* [EXTRACTED RECORDS]:
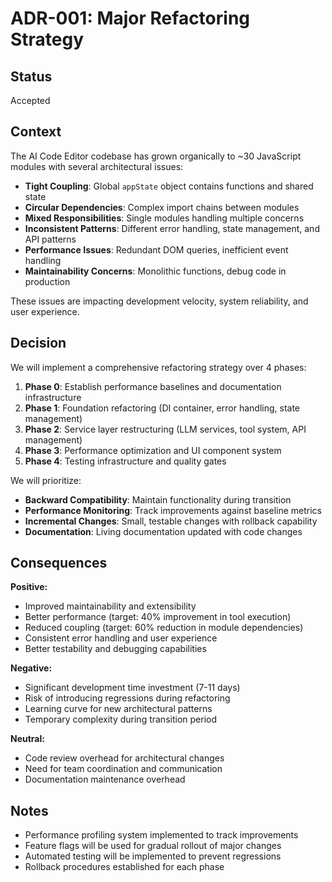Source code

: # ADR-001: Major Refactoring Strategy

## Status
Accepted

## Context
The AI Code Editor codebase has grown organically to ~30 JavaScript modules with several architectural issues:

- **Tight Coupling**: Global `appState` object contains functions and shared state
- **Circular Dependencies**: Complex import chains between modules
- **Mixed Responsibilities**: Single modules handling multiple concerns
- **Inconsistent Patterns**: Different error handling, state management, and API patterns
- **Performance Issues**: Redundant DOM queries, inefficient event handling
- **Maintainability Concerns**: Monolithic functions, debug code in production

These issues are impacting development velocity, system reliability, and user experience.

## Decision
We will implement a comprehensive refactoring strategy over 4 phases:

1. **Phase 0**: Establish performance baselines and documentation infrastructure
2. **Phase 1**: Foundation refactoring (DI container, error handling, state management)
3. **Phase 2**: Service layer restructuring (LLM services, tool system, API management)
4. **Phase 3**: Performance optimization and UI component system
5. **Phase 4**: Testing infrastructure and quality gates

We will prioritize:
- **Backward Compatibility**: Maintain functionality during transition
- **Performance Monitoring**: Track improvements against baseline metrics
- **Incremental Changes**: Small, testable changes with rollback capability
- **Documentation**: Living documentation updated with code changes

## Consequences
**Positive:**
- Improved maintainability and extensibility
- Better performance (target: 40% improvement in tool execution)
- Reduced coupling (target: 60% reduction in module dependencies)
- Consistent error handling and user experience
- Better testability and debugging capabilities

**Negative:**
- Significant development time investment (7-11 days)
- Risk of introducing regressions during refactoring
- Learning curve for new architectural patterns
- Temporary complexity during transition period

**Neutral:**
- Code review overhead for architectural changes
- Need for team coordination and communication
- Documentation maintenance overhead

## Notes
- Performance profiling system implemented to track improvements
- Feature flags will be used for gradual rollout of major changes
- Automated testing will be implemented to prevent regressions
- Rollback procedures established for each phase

* [DIRECTIONS]:
Keeping both end lines, retype exactly the lines from the first line of the material through the line that contains "3. **Phase 2**: Service", but not the pictures.

* [TASK SOLUTION]:
Source code

: # ADR-001: Major Refactoring Strategy

## Status
Accepted

## Context
The AI Code Editor codebase has grown organically to ~30 JavaScript modules with several architectural issues:

- **Tight Coupling**: Global `appState` object contains functions and shared state
- **Circular Dependencies**: Complex import chains between modules
- **Mixed Responsibilities**: Single modules handling multiple concerns
- **Inconsistent Patterns**: Different error handling, state management, and API patterns
- **Performance Issues**: Redundant DOM queries, inefficient event handling
- **Maintainability Concerns**: Monolithic functions, debug code in production

These issues are impacting development velocity, system reliability, and user experience.

## Decision
We will implement a comprehensive refactoring strategy over 4 phases:

1. **Phase 0**: Establish performance baselines and documentation infrastructure
2. **Phase 1**: Foundation refactoring (DI container, error handling, state management)
3. **Phase 2**: Service layer restructuring (LLM services, tool system, API management)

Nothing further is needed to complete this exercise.